2Ezechia allora voltò la faccia verso la parete e pregò l’Eterno:
3»Ti supplico, o Eterno, ricordati come ho camminato davanti a te con fedeltà e con cuore integro e ho fatto ciò che è bene ai tuoi occhi«. Poi Ezechia diede in un gran pianto.
4Allora la parola dell’Eterno fu rivolta a Isaia, dicendo:
5»Va’ e di’ a Ezechia: Cosí dice l’Eterno, il DIO di Davide, tuo padre: Ho udito la tua preghiera, ho visto le tue lacrime; ecco, io aggiungerò ai tuoi giorni quindici anni;
6libererò te e questa città dalle mani del re di Assiria e proteggerò questa città.
7Questo è per te il segno da parte dell’Eterno, che l’Eterno adempirà la parola che ha detto:
8ecco, io farò retrocedere di dieci gradini l’ombra che per effetto del sole si è allungata sui gradini di Achaz«. E il sole retrocesse di dieci gradini sui gradini dai quali era disceso.
9Scritto di Ezechia, re di Giuda, quando cadde ammalato e guarí dalla sua malattia.
10Io dicevo: »Al culmine dei miei giorni me ne andrò alle porte dello Sceol; sono privato del resto dei miei anni«.

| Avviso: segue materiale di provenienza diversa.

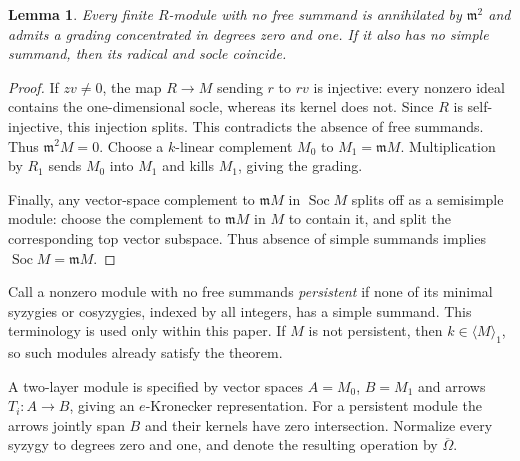 \documentclass[11pt]{article}
\newtheorem{lemma}[theorem]{Lemma}
\theoremstyle{definition}\newtheorem{definition}[theorem]{Definition}
\theoremstyle{remark}\newtheorem{remark}[theorem]{Remark}
\newcommand{\m}{\mathfrak m}
\newcommand{\Soc}{\operatorname{Soc}}
\newcommand{\Om}{\overline\Omega}
\begin{document}
\begin{lemma}\label{lem:layers}
Every finite $R$-module with no free summand is annihilated by $\m^2$ and admits a grading concentrated in degrees zero and one. If it also has no simple summand, then its radical and socle coincide.
\end{lemma}
\begin{proof}
If $zv\ne0$, the map $R\to M$ sending $r$ to $rv$ is injective: every nonzero ideal contains the one-dimensional socle, whereas its kernel does not. Since $R$ is self-injective, this injection splits. This contradicts the absence of free summands. Thus $\m^2M=0$. Choose a $k$-linear complement $M_0$ to $M_1=\m M$. Multiplication by $R_1$ sends $M_0$ into $M_1$ and kills $M_1$, giving the grading.

Finally, any vector-space complement to $\m M$ in $\Soc M$ splits off as a semisimple module: choose the complement to $\m M$ in $M$ to contain it, and split the corresponding top vector subspace. Thus absence of simple summands implies $\Soc M=\m M$.
\end{proof}

Call a nonzero module with no free summands \emph{persistent} if none of its minimal syzygies or cosyzygies, indexed by all integers, has a simple summand. This terminology is used only within this paper. If $M$ is not persistent, then $k\in\langle M\rangle_1$, so such modules already satisfy the theorem.

A two-layer module is specified by vector spaces $A=M_0$, $B=M_1$ and arrows $T_i:A\to B$, giving an $e$-Kronecker representation. For a persistent module the arrows jointly span $B$ and their kernels have zero intersection. Normalize every syzygy to degrees zero and one, and denote the resulting operation by $\Om$.
\end{document}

11Dicevo: »Non vedrò piú l’Eterno, sí, l’Eterno, sulla terra dei viventi; fra gli abitanti del mondo dei trapassati non vedrò piú alcun uomo.
12La mia dimora terrena è divelta e portata via lontano da me, come una tenda di pastori. Ho arrotolato la mia vita come un tessitore. Egli mi recide dalla trama; dal giorno alla notte porrai termine alla mia vita.
13Ho calmato me stesso fino al mattino; come un leone, cosí egli spezza tutte le mie ossa; dal giorno alla notte porrai termine alla mia vita.
14Stridevo come una gru o una rondine, gemevo come una colomba, i miei occhi erano stanchi di guardare in alto. O Eterno, sono oppresso; sii tu il mio garante.
15Che dirò? Egli mi ha parlato ed egli stesso ha fatto questo. Io camminerò lentamente durante tutti i miei anni, nell’amarezza della mia anima.
16O Signore, mediante queste cose si vive, e in tutte queste cose sta la vita del mio spirito; perciò guariscimi e rendimi la vita!
17Ecco, è per la mia pace che ho provato grande amarezza, ma nel tuo amore hai liberato la mia anima dalla fossa della corruzione, perché hai gettato dietro le tue spalle tutti i miei peccati.
18Poiché lo Sceol non può lodarti, la morte non può celebrarti, quelli che scendono nella fossa non possono piú sperare nella tua fedeltà.
19Il vivente, il vivente è quello che ti loda, come faccio io quest’oggi, il padre farà conoscere ai figli la tua fedeltà.
20L’Eterno mi salverà, e noi canteremo i miei cantici con gli strumenti a corda, tutti i giorni della nostra vita nella casa dell’Eterno«.
21Or Isaia aveva detto: »Si prenda un impiastro di fichi, lo si applichi sull’ulcera ed egli guarirà«.
22Ezechia aveva detto: »Qual è il segno per cui salirò alla casa dell’Eterno?«.